Giorgio Conta è un artista che non si è mai nascosto dietro i suoi lavori, che non ha mai approfittato della globalizzazione per definirsi un figlio legittimo del mondo, ma che ha sempre ostentato con sereno orgoglio la sua provenienza e il suo amore per quel territorio trentino che, oltre alle innumerevoli ricchezze, vanta una tradizione scultorea lignea unica al mondo. Conta è figlio della propria terra: dal generoso ricorso al legno alla molteplicità stilistica della sua plastica (possibile riferimento alla pluralità dei paesaggi del trentino), tutto conduce a scoprirlo nel suo contesto geografico. Molte delle sue figure, ad esempio, potrebbero essere riferite alle articolate cartografie delle montagne ed alcuni cambi di ritmo nel lavorare la materia non possono non ricordarci che la provincia di Trento è da sempre un territorio di confini culturali, sociolinguistici e geomorfologici.

I suoi lavori ci sorprendono per la loro duttilità, per la loro semplice complessità, per il desiderio di rappresentare un qui e ora al tempo stesso reale e ideale, per la capacità di rendere protagonisti elementi del tuttotondoche solitamente si ritengono decorativi. Non dobbiamo farci ingannare dallo sguardo perso nel vuoto dei suoi personaggi: il suo mondo si mantiene sempre in equilibrio tra due dimensioni e la visione si perde all'infinito perchè la mente non abbandona mai la relazione con il finito.
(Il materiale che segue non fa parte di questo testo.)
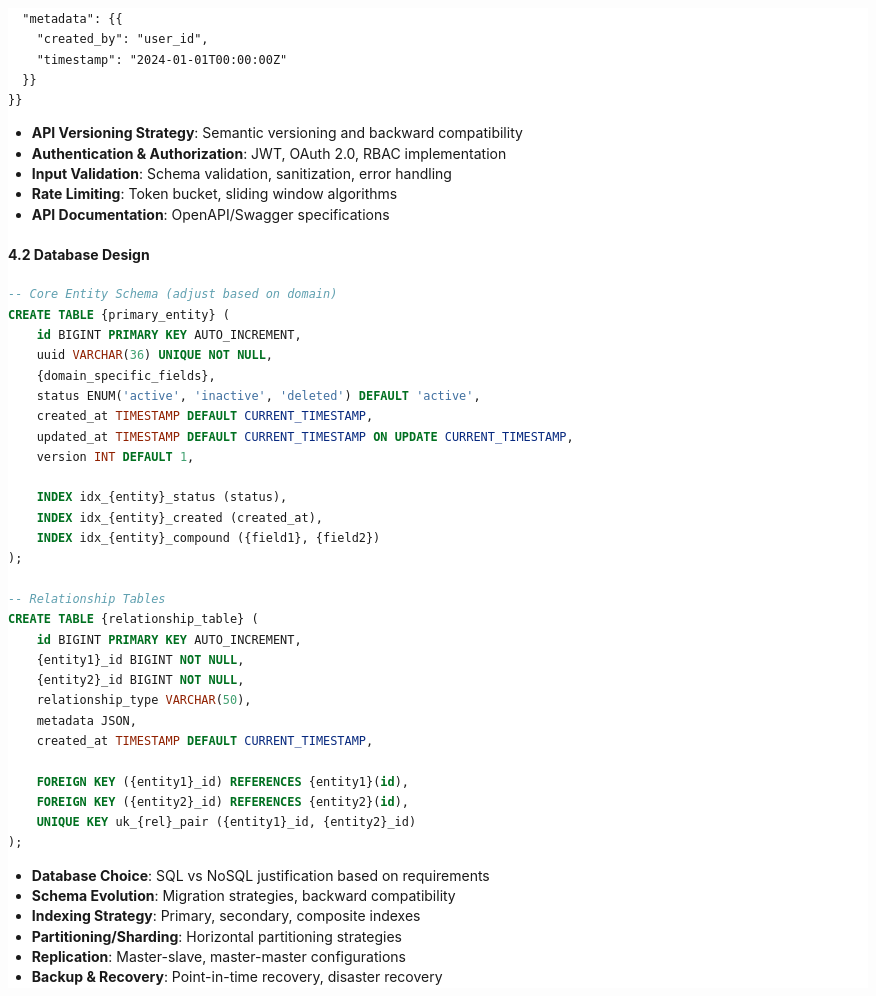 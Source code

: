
 ```
  "metadata": {{
    "created_by": "user_id",
    "timestamp": "2024-01-01T00:00:00Z"
  }}
}}
```

- **API Versioning Strategy**: Semantic versioning and backward compatibility
- **Authentication & Authorization**: JWT, OAuth 2.0, RBAC implementation
- **Input Validation**: Schema validation, sanitization, error handling
- **Rate Limiting**: Token bucket, sliding window algorithms
- **API Documentation**: OpenAPI/Swagger specifications

#### 4.2 Database Design
```sql
-- Core Entity Schema (adjust based on domain)
CREATE TABLE {primary_entity} (
    id BIGINT PRIMARY KEY AUTO_INCREMENT,
    uuid VARCHAR(36) UNIQUE NOT NULL,
    {domain_specific_fields},
    status ENUM('active', 'inactive', 'deleted') DEFAULT 'active',
    created_at TIMESTAMP DEFAULT CURRENT_TIMESTAMP,
    updated_at TIMESTAMP DEFAULT CURRENT_TIMESTAMP ON UPDATE CURRENT_TIMESTAMP,
    version INT DEFAULT 1,
    
    INDEX idx_{entity}_status (status),
    INDEX idx_{entity}_created (created_at),
    INDEX idx_{entity}_compound ({field1}, {field2})
);

-- Relationship Tables
CREATE TABLE {relationship_table} (
    id BIGINT PRIMARY KEY AUTO_INCREMENT,
    {entity1}_id BIGINT NOT NULL,
    {entity2}_id BIGINT NOT NULL,
    relationship_type VARCHAR(50),
    metadata JSON,
    created_at TIMESTAMP DEFAULT CURRENT_TIMESTAMP,
    
    FOREIGN KEY ({entity1}_id) REFERENCES {entity1}(id),
    FOREIGN KEY ({entity2}_id) REFERENCES {entity2}(id),
    UNIQUE KEY uk_{rel}_pair ({entity1}_id, {entity2}_id)
);
```

- **Database Choice**: SQL vs NoSQL justification based on requirements
- **Schema Evolution**: Migration strategies, backward compatibility
- **Indexing Strategy**: Primary, secondary, composite indexes
- **Partitioning/Sharding**: Horizontal partitioning strategies
- **Replication**: Master-slave, master-master configurations
- **Backup & Recovery**: Point-in-time recovery, disaster recovery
In questa sua mostra personale fa la sua apparizione quella che potremmo definire scultura funzionale nella quale la libertà espressiva viene messa a servizio di un oggetto artistico connotato dal possibile utilizzo nella quotidianità (una seduta per più persone). Un lavoro di meta-design che apre le porte al bello e all'unico entrando nella vita di tutti i giorni di un museo, di un luogo pubblico o di un abitazione privata. Una nuova sfida che si fa largo nel mercato dell'impero dei sensi.